PROBLEM STATEMENT:
The answer must consist solely of the lines from the opening line of the entries through the line with "# convert-hrtime [![Build", transcribed exactly and without any pictures.
*** Opening DATA TO PROCESS ***
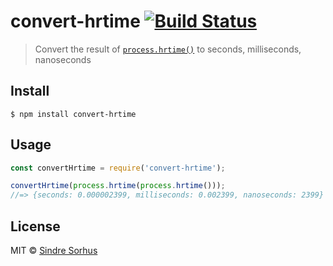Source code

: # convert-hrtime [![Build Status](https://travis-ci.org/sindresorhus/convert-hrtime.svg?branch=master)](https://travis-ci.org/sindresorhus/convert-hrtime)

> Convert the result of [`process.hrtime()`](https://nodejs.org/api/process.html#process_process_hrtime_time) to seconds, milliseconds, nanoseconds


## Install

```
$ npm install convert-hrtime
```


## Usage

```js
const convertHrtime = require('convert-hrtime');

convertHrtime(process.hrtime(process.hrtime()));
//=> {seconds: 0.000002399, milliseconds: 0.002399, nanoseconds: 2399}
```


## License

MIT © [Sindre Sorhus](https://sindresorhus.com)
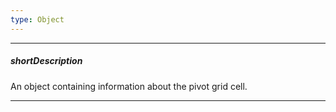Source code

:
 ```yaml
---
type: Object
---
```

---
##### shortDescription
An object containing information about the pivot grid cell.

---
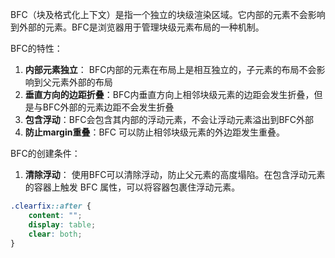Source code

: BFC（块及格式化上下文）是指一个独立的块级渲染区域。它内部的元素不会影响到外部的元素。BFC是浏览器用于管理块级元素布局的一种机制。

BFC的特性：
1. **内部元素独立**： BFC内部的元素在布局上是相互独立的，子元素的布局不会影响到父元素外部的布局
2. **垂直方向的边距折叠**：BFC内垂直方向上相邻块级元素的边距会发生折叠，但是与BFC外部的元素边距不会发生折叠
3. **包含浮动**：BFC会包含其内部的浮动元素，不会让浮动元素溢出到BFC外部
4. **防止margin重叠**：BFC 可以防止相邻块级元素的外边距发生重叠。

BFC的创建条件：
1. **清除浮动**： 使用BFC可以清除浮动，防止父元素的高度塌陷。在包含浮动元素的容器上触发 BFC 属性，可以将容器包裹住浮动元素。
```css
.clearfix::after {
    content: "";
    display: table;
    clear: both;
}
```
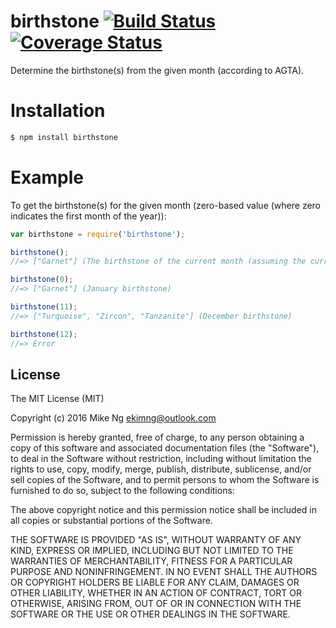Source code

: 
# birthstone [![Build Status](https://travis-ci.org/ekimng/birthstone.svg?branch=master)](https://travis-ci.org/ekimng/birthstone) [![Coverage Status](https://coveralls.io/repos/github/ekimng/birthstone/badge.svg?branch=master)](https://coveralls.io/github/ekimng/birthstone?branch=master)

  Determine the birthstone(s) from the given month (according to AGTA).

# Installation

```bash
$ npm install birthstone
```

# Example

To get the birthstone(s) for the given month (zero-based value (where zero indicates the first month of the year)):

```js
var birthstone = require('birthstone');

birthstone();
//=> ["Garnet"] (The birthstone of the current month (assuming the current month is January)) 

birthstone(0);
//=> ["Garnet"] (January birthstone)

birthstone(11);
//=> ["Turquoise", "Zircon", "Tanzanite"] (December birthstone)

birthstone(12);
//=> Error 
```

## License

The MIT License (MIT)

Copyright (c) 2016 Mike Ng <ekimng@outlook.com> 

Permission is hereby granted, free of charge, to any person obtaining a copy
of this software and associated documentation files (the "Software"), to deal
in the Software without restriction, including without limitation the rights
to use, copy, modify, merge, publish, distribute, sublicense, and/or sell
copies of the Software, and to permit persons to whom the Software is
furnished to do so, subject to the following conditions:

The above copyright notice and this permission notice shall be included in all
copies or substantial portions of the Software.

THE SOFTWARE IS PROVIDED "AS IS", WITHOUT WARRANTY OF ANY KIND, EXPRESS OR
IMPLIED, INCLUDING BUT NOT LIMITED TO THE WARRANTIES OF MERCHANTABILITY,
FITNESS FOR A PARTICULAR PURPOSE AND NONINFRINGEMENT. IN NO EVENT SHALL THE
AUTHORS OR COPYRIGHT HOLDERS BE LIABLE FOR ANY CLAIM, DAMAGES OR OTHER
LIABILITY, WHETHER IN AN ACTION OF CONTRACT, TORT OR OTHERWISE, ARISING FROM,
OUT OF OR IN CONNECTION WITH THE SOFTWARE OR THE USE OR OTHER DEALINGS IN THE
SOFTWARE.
*** Closing DATA TO PROCESS ***
RESPONSE TO THE EXERCISE:
Source code

: # convert-hrtime [![Build Status](https://travis-ci.org/sindresorhus/convert-hrtime.svg?branch=master)](https://travis-ci.org/sindresorhus/convert-hrtime)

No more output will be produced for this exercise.